[Start of Attachment]

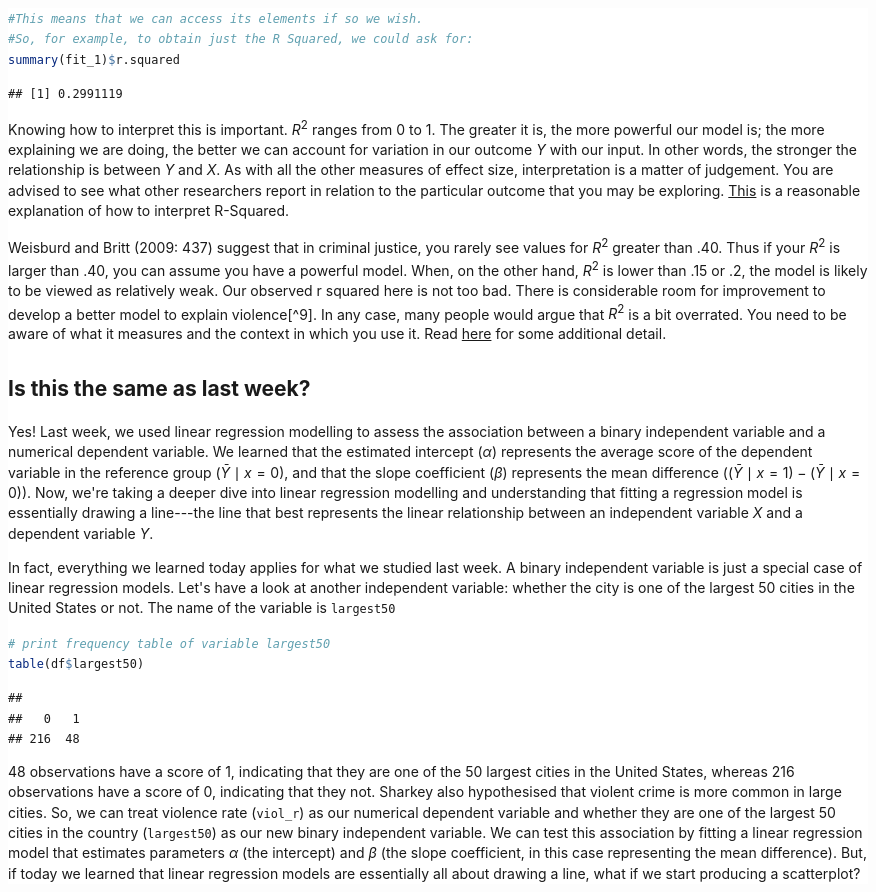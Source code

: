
 ```r
#This means that we can access its elements if so we wish. 
#So, for example, to obtain just the R Squared, we could ask for:
summary(fit_1)$r.squared
```

```
## [1] 0.2991119
```

Knowing how to interpret this is important. $R^2$ ranges from 0 to 1. The greater it is, the more powerful our model is; the more explaining we are doing, the better we can account for variation in our outcome $Y$ with our input. In other words, the stronger the relationship is between $Y$ and $X$. As with all the other measures of effect size, interpretation is a matter of judgement. You are advised to see what other researchers report in relation to the particular outcome that you may be exploring. [This](http://blog.minitab.com/blog/adventures-in-statistics/regression-analysis-how-do-i-interpret-r-squared-and-assess-the-goodness-of-fit) is a reasonable explanation of how to interpret R-Squared.

Weisburd and Britt (2009: 437) suggest that in criminal justice, you rarely see values for $R^2$ greater than .40. Thus if your $R^2$ is larger than .40, you can assume you have a powerful model. When, on the other hand, $R^2$ is lower than .15 or .2, the model is likely to be viewed as relatively weak. Our observed r squared here is not too bad. There is considerable room for improvement to develop a better model to explain violence[^9]. In any case, many people would argue that $R^2$ is a bit overrated. You need to be aware of what it measures and the context in which you use it. Read [here](http://blog.minitab.com/blog/adventures-in-statistics/how-high-should-r-squared-be-in-regression-analysis) for some additional detail.

## Is this the same as last week?

Yes! Last week, we used linear regression modelling to assess the association between a binary independent variable and a numerical dependent variable. We learned that the estimated intercept ($\alpha$) represents the average score of the dependent variable in the reference group ($\bar{Y} \mid x=0$), and that the slope coefficient ($\beta$) represents the mean difference ($(\bar{Y} \mid x=1) - (\bar{Y} \mid x=0)$). Now, we're taking a deeper dive into linear regression modelling and understanding that fitting a regression model is essentially drawing a line---the line that best represents the linear relationship between an independent variable $X$ and a dependent variable $Y$.

In fact, everything we learned today applies for what we studied last week. A binary independent variable is just a special case of linear regression models. Let's have a look at another independent variable: whether the city is one of the largest 50 cities in the United States or not. The name of the variable is `largest50`


```r
# print frequency table of variable largest50
table(df$largest50)
```

```
## 
##   0   1 
## 216  48
```

48 observations have a score of 1, indicating that they are one of the 50 largest cities in the United States, whereas 216 observations have a score of 0, indicating that they not. Sharkey also hypothesised that violent crime is more common in large cities. So, we can treat violence rate (`viol_r`) as our numerical dependent variable and whether they are one of the largest 50 cities in the country (`largest50`) as our new binary independent variable. We can test this association by fitting a linear regression model that estimates parameters $\alpha$ (the intercept) and $\beta$ (the slope coefficient, in this case representing the mean difference). But, if today we learned that linear regression models are essentially all about drawing a line, what if we start producing a scatterplot?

[End of Attachment]

=== Task statement ===
Wherever the string "table" shows up in the material, copy the line that holds it.

=== Task result ===
# print frequency table of variable largest50
table(df$largest50)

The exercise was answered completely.